The standard molar enthalpy of formation of the ternary complex of neodymium with vitamin B3 and 8-hydroxylquinoline was determined by microcalorimetry. The composition of the complex was [Nd(C₆H₄NO₂)₂·C₉H₆NO·2H₂O] and its purity was more than 99.0 %, which were proved by elemental analysis, UV spectra, and IR spectra. Furthermore, according to Hess’s law, a thermochemical cycle was designed. The dissolution enthalpies of [NdCl₃·6H₂O(s)], [2C₆H₅NO₂(s)], [C₉H₇NO(s)], [Nd(C₆H₄NO₂)₂·C₉H₆NO·2H₂O(s)], were derived by a solution–reaction isoperibol microcalorimeter.

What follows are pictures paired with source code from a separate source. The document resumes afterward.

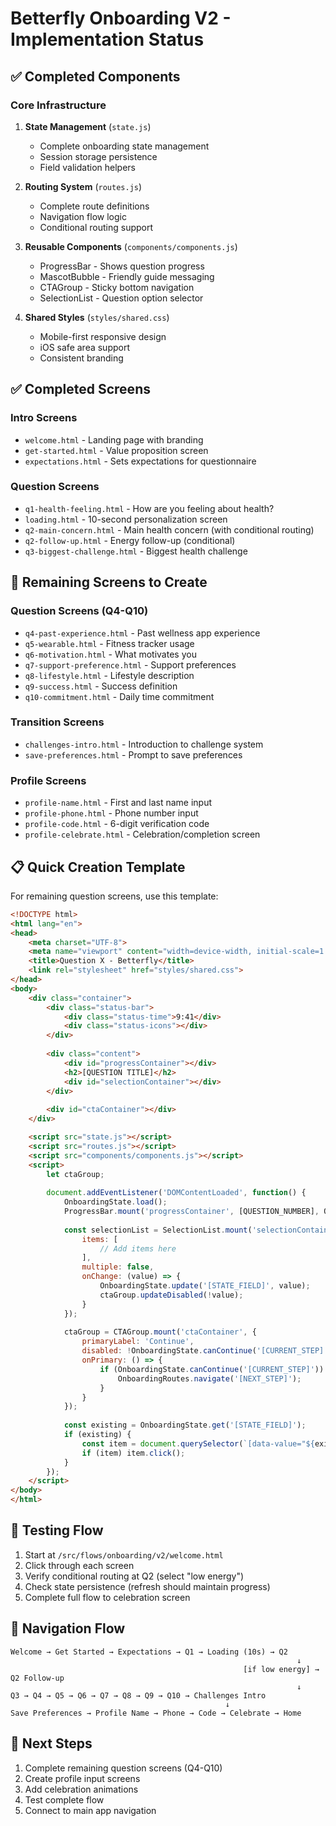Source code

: # Betterfly Onboarding V2 - Implementation Status

## ✅ Completed Components

### Core Infrastructure
1. **State Management** (`state.js`)
   - Complete onboarding state management
   - Session storage persistence
   - Field validation helpers

2. **Routing System** (`routes.js`)
   - Complete route definitions
   - Navigation flow logic
   - Conditional routing support

3. **Reusable Components** (`components/components.js`)
   - ProgressBar - Shows question progress
   - MascotBubble - Friendly guide messaging
   - CTAGroup - Sticky bottom navigation
   - SelectionList - Question option selector

4. **Shared Styles** (`styles/shared.css`)
   - Mobile-first responsive design
   - iOS safe area support
   - Consistent branding

## ✅ Completed Screens

### Intro Screens
- `welcome.html` - Landing page with branding
- `get-started.html` - Value proposition screen
- `expectations.html` - Sets expectations for questionnaire

### Question Screens
- `q1-health-feeling.html` - How are you feeling about health?
- `loading.html` - 10-second personalization screen
- `q2-main-concern.html` - Main health concern (with conditional routing)
- `q2-follow-up.html` - Energy follow-up (conditional)
- `q3-biggest-challenge.html` - Biggest health challenge

## 🚧 Remaining Screens to Create

### Question Screens (Q4-Q10)
- `q4-past-experience.html` - Past wellness app experience
- `q5-wearable.html` - Fitness tracker usage
- `q6-motivation.html` - What motivates you
- `q7-support-preference.html` - Support preferences
- `q8-lifestyle.html` - Lifestyle description
- `q9-success.html` - Success definition
- `q10-commitment.html` - Daily time commitment

### Transition Screens
- `challenges-intro.html` - Introduction to challenge system
- `save-preferences.html` - Prompt to save preferences

### Profile Screens
- `profile-name.html` - First and last name input
- `profile-phone.html` - Phone number input
- `profile-code.html` - 6-digit verification code
- `profile-celebrate.html` - Celebration/completion screen

## 📋 Quick Creation Template

For remaining question screens, use this template:

```html
<!DOCTYPE html>
<html lang="en">
<head>
    <meta charset="UTF-8">
    <meta name="viewport" content="width=device-width, initial-scale=1.0, maximum-scale=1.0, user-scalable=no">
    <title>Question X - Betterfly</title>
    <link rel="stylesheet" href="styles/shared.css">
</head>
<body>
    <div class="container">
        <div class="status-bar">
            <div class="status-time">9:41</div>
            <div class="status-icons"></div>
        </div>
        
        <div class="content">
            <div id="progressContainer"></div>
            <h2>[QUESTION TITLE]</h2>
            <div id="selectionContainer"></div>
        </div>
        
        <div id="ctaContainer"></div>
    </div>

    <script src="state.js"></script>
    <script src="routes.js"></script>
    <script src="components/components.js"></script>
    <script>
        let ctaGroup;
        
        document.addEventListener('DOMContentLoaded', function() {
            OnboardingState.load();
            ProgressBar.mount('progressContainer', [QUESTION_NUMBER], OnboardingState.TOTAL_QUESTION_STEPS);
            
            const selectionList = SelectionList.mount('selectionContainer', {
                items: [
                    // Add items here
                ],
                multiple: false,
                onChange: (value) => {
                    OnboardingState.update('[STATE_FIELD]', value);
                    ctaGroup.updateDisabled(!value);
                }
            });
            
            ctaGroup = CTAGroup.mount('ctaContainer', {
                primaryLabel: 'Continue',
                disabled: !OnboardingState.canContinue('[CURRENT_STEP]'),
                onPrimary: () => {
                    if (OnboardingState.canContinue('[CURRENT_STEP]')) {
                        OnboardingRoutes.navigate('[NEXT_STEP]');
                    }
                }
            });
            
            const existing = OnboardingState.get('[STATE_FIELD]');
            if (existing) {
                const item = document.querySelector(`[data-value="${existing}"]`);
                if (item) item.click();
            }
        });
    </script>
</body>
</html>
```

## 🎯 Testing Flow

1. Start at `/src/flows/onboarding/v2/welcome.html`
2. Click through each screen
3. Verify conditional routing at Q2 (select "low energy")
4. Check state persistence (refresh should maintain progress)
5. Complete full flow to celebration screen

## 🔄 Navigation Flow

```
Welcome → Get Started → Expectations → Q1 → Loading (10s) → Q2
                                                                ↓
                                                    [if low energy] → Q2 Follow-up
                                                                ↓
Q3 → Q4 → Q5 → Q6 → Q7 → Q8 → Q9 → Q10 → Challenges Intro
                                                ↓
Save Preferences → Profile Name → Phone → Code → Celebrate → Home
```

## 🚀 Next Steps

1. Complete remaining question screens (Q4-Q10)
2. Create profile input screens
3. Add celebration animations
4. Test complete flow
5. Connect to main app navigation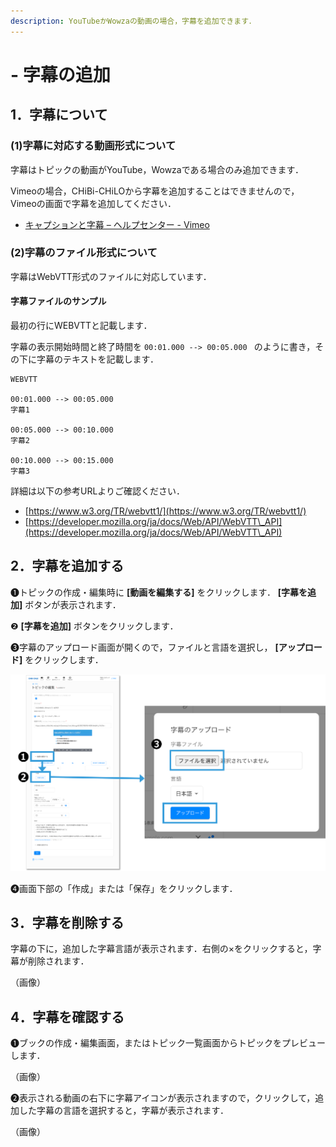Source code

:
 ```yaml
---
description: YouTubeかWowzaの動画の場合，字幕を追加できます．
---
```


# - 字幕の追加

## 1．字幕について

### (1)字幕に対応する動画形式について

字幕はトピックの動画がYouTube，Wowzaである場合のみ追加できます．

Vimeoの場合，CHiBi-CHiLOから字幕を追加することはできませんので，Vimeoの画面で字幕を追加してください．

* [キャプションと字幕 – ヘルプセンター - Vimeo](https://vimeo.zendesk.com/hc/ja/articles/224968828-%E3%82%AD%E3%83%A3%E3%83%97%E3%82%B7%E3%83%A7%E3%83%B3%E3%81%A8%E5%AD%97%E5%B9%95)

### (2)字幕のファイル形式について

字幕はWebVTT形式のファイルに対応しています．

#### 字幕ファイルのサンプル

最初の行にWEBVTTと記載します．

字幕の表示開始時間と終了時間を `00:01.000 --> 00:05.000
` のように書き，その下に字幕のテキストを記載します．

```
WEBVTT

00:01.000 --> 00:05.000
字幕1

00:05.000 --> 00:10.000
字幕2

00:10.000 --> 00:15.000
字幕3
```

詳細は以下の参考URLよりご確認ください．

* [https://www.w3.org/TR/webvtt1/](https://www.w3.org/TR/webvtt1/)
* [https://developer.mozilla.org/ja/docs/Web/API/WebVTT\_API](https://developer.mozilla.org/ja/docs/Web/API/WebVTT\_API)

## 2．字幕を追加する

❶トピックの作成・編集時に **\[動画を編集する]** をクリックします． **\[字幕を追加]** ボタンが表示されます．

❷ **\[字幕を追加]** ボタンをクリックします．

❸字幕のアップロード画面が開くので，ファイルと言語を選択し， **\[アップロード]** をクリックします．

![](<../.gitbook/assets/image (483).png>)

❹画面下部の「作成」または「保存」をクリックします．

## 3．字幕を削除する

字幕の下に，追加した字幕言語が表示されます．右側の×をクリックすると，字幕が削除されます．

（画像）

## 4．字幕を確認する

❶ブックの作成・編集画面，またはトピック一覧画面からトピックをプレビューします．

（画像）

❷表示される動画の右下に字幕アイコンが表示されますので，クリックして，追加した字幕の言語を選択すると，字幕が表示されます．

（画像）
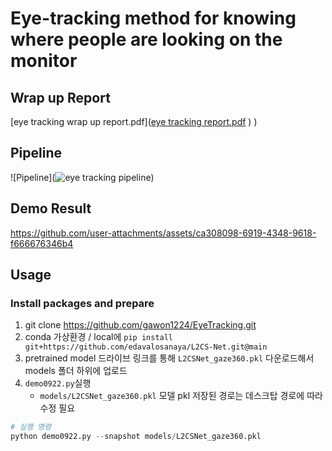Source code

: # Eye-tracking method for knowing where people are looking on the monitor
## Wrap up Report
[eye tracking wrap up report.pdf]([eye tracking report.pdf](https://github.com/user-attachments/files/17470304/eye.tracking.report.pdf)
)
)
## Pipeline
![Pipeline](![eye tracking pipeline](https://github.com/user-attachments/assets/acafd894-4b6e-4c53-b4d6-ed983a758fd7))


## Demo Result
https://github.com/user-attachments/assets/ca308098-6919-4348-9618-f666676346b4

## Usage
### Install packages and prepare 
1. git clone https://github.com/gawon1224/EyeTracking.git
2. conda 가상환경 / local에 `pip install git+https://github.com/edavalosanaya/L2CS-Net.git@main`
3. pretrained model 드라이브 링크를 통해 `L2CSNet_gaze360.pkl` 다운로드해서 models 폴더 하위에 업로드
4. `demo0922.py`실행
    - `models/L2CSNet_gaze360.pkl` 모델 pkl 저장된 경로는 데스크탑 경로에 따라 수정 필요
```python
# 실행 명령
python demo0922.py --snapshot models/L2CSNet_gaze360.pkl
```

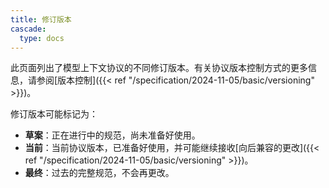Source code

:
 ```yaml
---
title: 修订版本
cascade:
  type: docs
---
```


此页面列出了模型上下文协议的不同修订版本。有关协议版本控制方式的更多信息，请参阅[版本控制]({{< ref "/specification/2024-11-05/basic/versioning" >}})。

修订版本可能标记为：

- **草案**：正在进行中的规范，尚未准备好使用。
- **当前**：当前协议版本，已准备好使用，并可能继续接收[向后兼容的更改]({{< ref "/specification/2024-11-05/basic/versioning" >}})。
- **最终**：过去的完整规范，不会再更改。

The results showed that \(\Updelta_{\text{s}} H_{\text{m}}^{\Uptheta }\)[NdCl₃·6H₂O(s), 298.15 K] = −(34.429 ± 0.278) kJ mol⁻¹, \( \Updelta_{\text{s}} H_{\text{m}}^{\Uptheta } \)[2C₆H₅NO₂(s), 298.15 K] = (35.600 ± 0.403) kJ mol⁻¹, \( \Updelta_{\text{s}} H_{\text{m}}^{\Uptheta} \)[C₉H₇NO(s), 298.15 K] = −(3.635 ± 0.277) kJ mol⁻¹, and \( \Updelta_{\text{s}} H_{\text{m}}^{\Uptheta}\)[Nd(C₆H₄NO₂)₂·C₉H₆NO·2H₂O(s), 298.15 K] = −(49.517 ± 0.541) kJ mol⁻¹. The standard molar enthalpy change of the reaction was determined based on the experimental data to be \( \Updelta_{\text{r}} H_{\text{m}}^{\Uptheta } \)(1) = (97.62 ± 0.83) kJ mol⁻¹, and the standard molar enthalpy of formation of the synthetic coordination compound was calculated to be \( \Updelta_{\text{f}} H_{\text{m}}^{\Uptheta } \)[[Nd(C₆H₄NO₂)₂·C₉H₆NO·2H₂O](s), 298.15 K] = −(2,129.1 ± 2.5) kJ mol⁻¹. Meanwhile, in this study, we gave structural schematic diagram of the complex [Nd(C₆H₄NO₂)₂·C₉H₆NO·2H₂O], which could help us to understand the coordination process of the complex.